雲の惑星
水星程度の星で有なのだが、恒星との絶妙な距離に有るせいか、雲の多い星である。
ただの雲ばかりでは無い、色とりどりの雲だ。
雲に見えるのはバクテリアが繁殖した物だ。
このバクテリアを餌にする魚に似た生き物が空の王者だ。
エイに似た平らの体で、風の力を上手く使って飛んでいる。
サイズの小型なボラに似た体でヒレが発達した生き物はそれより低いいちを飛んでいる用だ。
そして、植物も独自の進化を遂げている。
最も巨大な木は2種類、同じ仲間と思われる。
1つは千メートル以上の高さに成長する木で、もう1つは、横に広く成長する木だ。
どちらも上空から見ると蓮の葉の用な形に進化している。
要するに、葉の部分に水をためて巨大な池の様になっているのだ。
この池の用な場所1つ1つに微妙に異なる昆虫が生息している。
ガラパゴス諸島の様な環境感じだろう。
重い水瓶を頭に乗せる用な物で一本の木では無く、複数の木で水瓶を支え合っている、その進化は、木より珊瑚の間と言った感じだろうか?

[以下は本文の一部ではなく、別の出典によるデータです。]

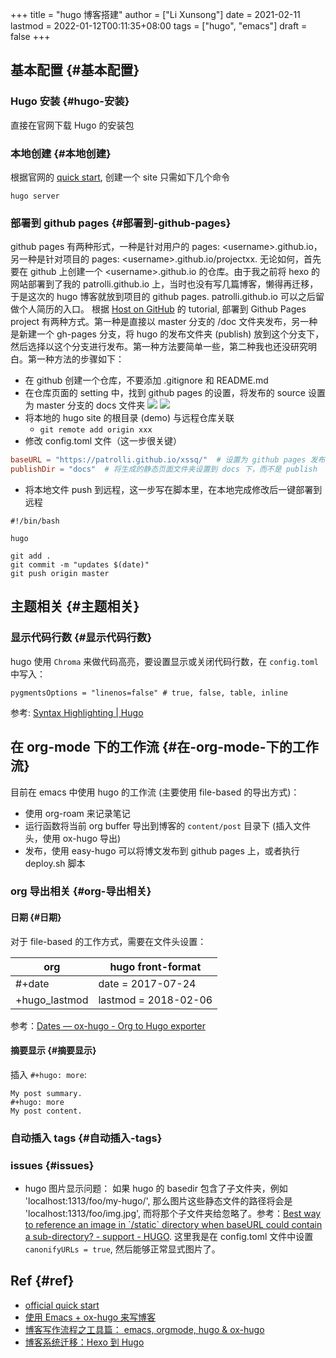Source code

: +++
title = "hugo 博客搭建"
author = ["Li Xunsong"]
date = 2021-02-11
lastmod = 2022-01-12T00:11:35+08:00
tags = ["hugo", "emacs"]
draft = false
+++

## 基本配置 {#基本配置}


### Hugo 安装 {#hugo-安装}

直接在官网下载 Hugo 的安装包


### 本地创建 {#本地创建}

根据官网的 [quick start](https://gohugo.io/getting-started/quick-start/), 创建一个 site 只需如下几个命令

```shell
hugo server
```


### 部署到 github pages {#部署到-github-pages}

github pages 有两种形式，一种是针对用户的 pages: &lt;username&gt;.github.io，另一种是针对项目的 pages: &lt;username&gt;.github.io/projectxx. 无论如何，首先要在 github 上创建一个 &lt;username&gt;.github.io 的仓库。由于我之前将 hexo 的网站部署到了我的 patrolli.github.io 上，当时也没有写几篇博客，懒得再迁移，于是这次的 hugo 博客就放到项目的 github pages. patrolli.github.io 可以之后留做个人简历的入口。
根据 [Host on GitHub](https://gohugo.io/hosting-and-deployment/hosting-on-github/) 的 tutorial, 部署到 Github Pages project 有两种方式。第一种是直接以 master 分支的 /doc 文件夹发布，另一种是新建一个 gh-pages 分支，将 hugo 的发布文件夹 (publish) 放到这个分支下，然后选择以这个分支进行发布。第一种方法要简单一些，第二种我也还没研究明白。第一种方法的步骤如下：

-   在 github 创建一个仓库，不要添加 .gitignore 和 README.md
-   在仓库页面的 setting 中，找到 github pages 的设置，将发布的 source 设置为 master 分支的 docs 文件夹
    ![](/img/capture_2020_12_25_10_29_00.png)
    ![](/img/capture_2020_12_25_10_29_40.png)
-   将本地的 hugo site 的根目录 (demo) 与远程仓库关联
    -   `git remote add origin xxx`
-   修改 config.toml 文件（这一步很关键）

<!--listend-->

```toml
baseURL = "https://patrolli.github.io/xssq/"  # 设置为 github pages 发布的地址
publishDir = "docs"  # 将生成的静态页面文件夹设置到 docs 下，而不是 publish
```

-   将本地文件 push 到远程，这一步写在脚本里，在本地完成修改后一键部署到远程

<!--listend-->

```shell
#!/bin/bash

hugo

git add .
git commit -m "updates $(date)"
git push origin master
```


## 主题相关 {#主题相关}


### 显示代码行数 {#显示代码行数}

hugo 使用 `Chroma` 来做代码高亮，要设置显示或关闭代码行数，在 `config.toml` 中写入：

```text
pygmentsOptions = "linenos=false" # true, false, table, inline
```

参考: [Syntax Highlighting | Hugo](https://gohugo.io/content-management/syntax-highlighting/)


## 在 org-mode 下的工作流 {#在-org-mode-下的工作流}

目前在 emacs 中使用 hugo 的工作流 (主要使用 file-based 的导出方式)：

-   使用 org-roam 来记录笔记
-   运行函数将当前 org buffer 导出到博客的 `content/post` 目录下 (插入文件头，使用 ox-hugo 导出)
-   发布，使用 easy-hugo 可以将博文发布到 github pages 上，或者执行 deploy.sh 脚本


### org 导出相关 {#org-导出相关}


#### 日期 {#日期}

对于 file-based 的工作方式，需要在文件头设置：

| org           | hugo front-format    |
|---------------|----------------------|
| #+date        | date = 2017-07-24    |
| +hugo_lastmod | lastmod = 2018-02-06 |

参考：[Dates — ox-hugo - Org to Hugo exporter](https://ox-hugo.scripter.co/doc/dates/)


#### 摘要显示 {#摘要显示}

插入 `#+hugo: more`:

```text
My post summary.
#+hugo: more
My post content.
```


### 自动插入 tags {#自动插入-tags}


### issues {#issues}

-   hugo 图片显示问题：
    如果 hugo 的 basedir 包含了子文件夹，例如 'localhost:1313/foo/my-hugo/', 那么图片这些静态文件的路径将会是 'localhost:1313/foo/img.jpg', 而将那个子文件夹给忽略了。参考：[Best way to reference an image in \`/static\` directory when baseURL could contain a sub-directory? - support - HUGO](https://discourse.gohugo.io/t/best-way-to-reference-an-image-in-static-directory-when-baseurl-could-contain-a-sub-directory/15461). 这里我是在 config.toml 文件中设置 `canonifyURLs = true`, 然后能够正常显式图片了。


## Ref {#ref}

-   [official quick start](https://gohugo.io/getting-started/quick-start/)
-   [使用 Emacs + ox-hugo 来写博客](http://blog.jiayuanzhang.com/post/blog-with-ox-hugo/)
-   [博客写作流程之工具篇： emacs, orgmode, hugo &amp; ox-hugo](https://www.xianmin.org/post/ox-hugo/)
-   [博客系统迁移：Hexo 到 Hugo](https://liujiacai.net/blog/2020/12/05/hexo-to-hugo/)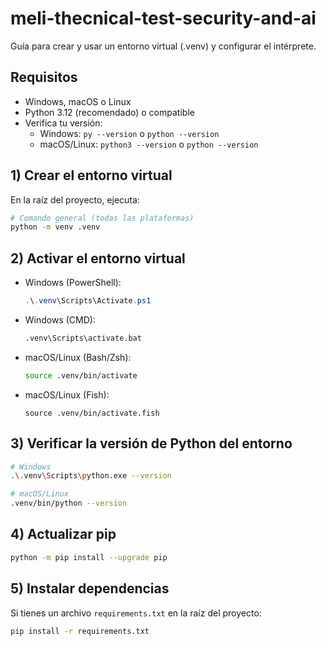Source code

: # meli-thecnical-test-security-and-ai

Guía para crear y usar un entorno virtual (.venv) y configurar el intérprete.

## Requisitos

- Windows, macOS o Linux
- Python 3.12 (recomendado) o compatible
- Verifica tu versión:
    - Windows: `py --version` o `python --version`
    - macOS/Linux: `python3 --version` o `python --version`

## 1) Crear el entorno virtual

En la raíz del proyecto, ejecuta:

```bash
# Comando general (todas las plataformas)
python -m venv .venv
```

## 2) Activar el entorno virtual

- Windows (PowerShell):
  ```powershell
  .\.venv\Scripts\Activate.ps1
  ```
- Windows (CMD):
  ```cmd
  .venv\Scripts\activate.bat
  ```
- macOS/Linux (Bash/Zsh):
  ```bash
  source .venv/bin/activate
  ```
- macOS/Linux (Fish):
  ```fish
  source .venv/bin/activate.fish
  ```

## 3) Verificar la versión de Python del entorno

```bash
# Windows
.\.venv\Scripts\python.exe --version
```

```bash
# macOS/Linux
.venv/bin/python --version
```

## 4) Actualizar pip

```bash
python -m pip install --upgrade pip
```

## 5) Instalar dependencias

Si tienes un archivo `requirements.txt` en la raíz del proyecto:

```bash
pip install -r requirements.txt
```
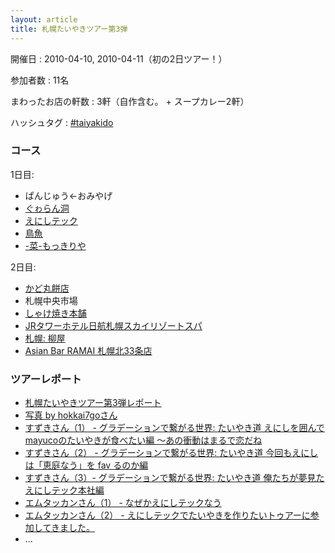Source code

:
 ```yaml
---
layout: article
title: 札幌たいやきツアー第3弾
---
```


開催日
: 2010-04-10, 2010-04-11（初の2日ツアー！）

参加者数
: 11名

まわったお店の軒数
: 3軒（自作含む。 + スープカレー2軒）

ハッシュタグ
: [#taiyakido](https://twitter.com/search?q=%23taiyakido)

### コース

1日目:

  * ぱんじゅう←おみやげ
  * [ぐゎらん洞](http://soupcurry.info/shop/5)
  * [えにしテック](http://www.enishi-tech.com/)
  * [鳥魚](http://members3.jcom.home.ne.jp/toriuo/)
  * [-菜-もっきりや](http://mokkiriya.net/)

2日目:

  * [かど丸餅店](http://r.tabelog.com/hokkaido/A0102/A010202/1004088/)
  * 札幌中央市場
  * [しゃけ焼き本舗](http://r.tabelog.com/hokkaido/A0102/A010203/1027020/)
  * [JRタワーホテル日航札幌スカイリゾートスパ](http://www.jrhotels.co.jp/tower/spa/)
  * [札幌: 柳屋](43)
  * [Asian Bar RAMAI 札幌北33条店](http://soupcurry.info/shop/721)

### ツアーレポート

  * [札幌たいやきツアー第3弾レポート](/qwik/91.html)
  * [写真 by hokkai7goさん](http://www.flickr.com/photos/hokkai7go/sets/72157623725237969/)
  * [すずきさん（1） - グラデーションで繋がる世界: たいやき道 えにしを囲んでmayucoのたいやきが食べたい編 〜あの衝動はまるで恋だね](http://adzuki34.blogspot.com/2010/04/mayuco.html)
  * [すずきさん（2） - グラデーションで繋がる世界: たいやき道 今回もえにしは「恵庭なう」を fav るのか編](http://adzuki34.blogspot.com/2010/04/fav.html)
  * [すずきさん（3）- グラデーションで繋がる世界: たいやき道 俺たちが夢見たえにしテック本社編](http://adzuki34.blogspot.com/2010/05/blog-post.html)
  * [エムタッカンさん（1） - なぜかえにしテックなう](http://d.hatena.ne.jp/takkan_m/20100410)
  * [エムタッカンさん（2） - えにしテックでたいやきを作りたいトゥアーに参加してきました。](http://d.hatena.ne.jp/takkan_m/20100411)
  * ...
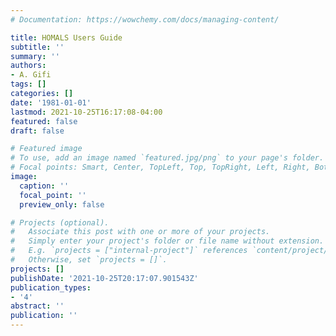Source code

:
 ```yaml
---
# Documentation: https://wowchemy.com/docs/managing-content/

title: HOMALS Users Guide
subtitle: ''
summary: ''
authors:
- A. Gifi
tags: []
categories: []
date: '1981-01-01'
lastmod: 2021-10-25T16:17:08-04:00
featured: false
draft: false

# Featured image
# To use, add an image named `featured.jpg/png` to your page's folder.
# Focal points: Smart, Center, TopLeft, Top, TopRight, Left, Right, BottomLeft, Bottom, BottomRight.
image:
  caption: ''
  focal_point: ''
  preview_only: false

# Projects (optional).
#   Associate this post with one or more of your projects.
#   Simply enter your project's folder or file name without extension.
#   E.g. `projects = ["internal-project"]` references `content/project/deep-learning/index.md`.
#   Otherwise, set `projects = []`.
projects: []
publishDate: '2021-10-25T20:17:07.901543Z'
publication_types:
- '4'
abstract: ''
publication: ''
---
```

複雑に絡みあう木々は高層建築の骨組みの様に計算されたかの様だ。
花も又面白い特徴を持っている。
水の上にいくつも色とりどりの花を咲かせる、有る花は赤く一重咲き、有る花は八重の黄色と言う具合だ。
水瓶を支える木の遺伝子を宿す花たちだ。
いくつもの木々が支え合っているおかげで多彩な花を同じ時期に咲かせている、雄しべと雌しべの成長速度が異なるので、自家受粉は少ないのだろう。
花が咲けば種も出来るのだ。
緑の風船である、風船の中には水を電気分解した水素をためこむことで空を飛ぶ。
地球にも、浮力をえるために水を電気分解して水素をためる水草が有るが同じような仕組みだ。
1つの風船の下には種が美しくフィボナッチ数列を描き並んでいるのが良く分かる。
たんぽぽの種、或いはひまわりの種と同じ並びと言う事だ、細胞分化のアルゴリズムは決まっているので、この様に美しく並ぶのだろう。
この風船が風にのり、種を落としながら遠くまで運ばれる。
そうした中から幸運にも条件の良い場所に落ちた種だけが芽を出す事になる。
風の強い日に、同時にこの風船が舞い上がってゆく姿は、大きな緑の雲が生まれたかの様だ。
この雲を狙って飛行する生き物も居るが、数が多いので問題にもならない。
遺伝子サンプルを確保して次の惑星へと向かう事にした。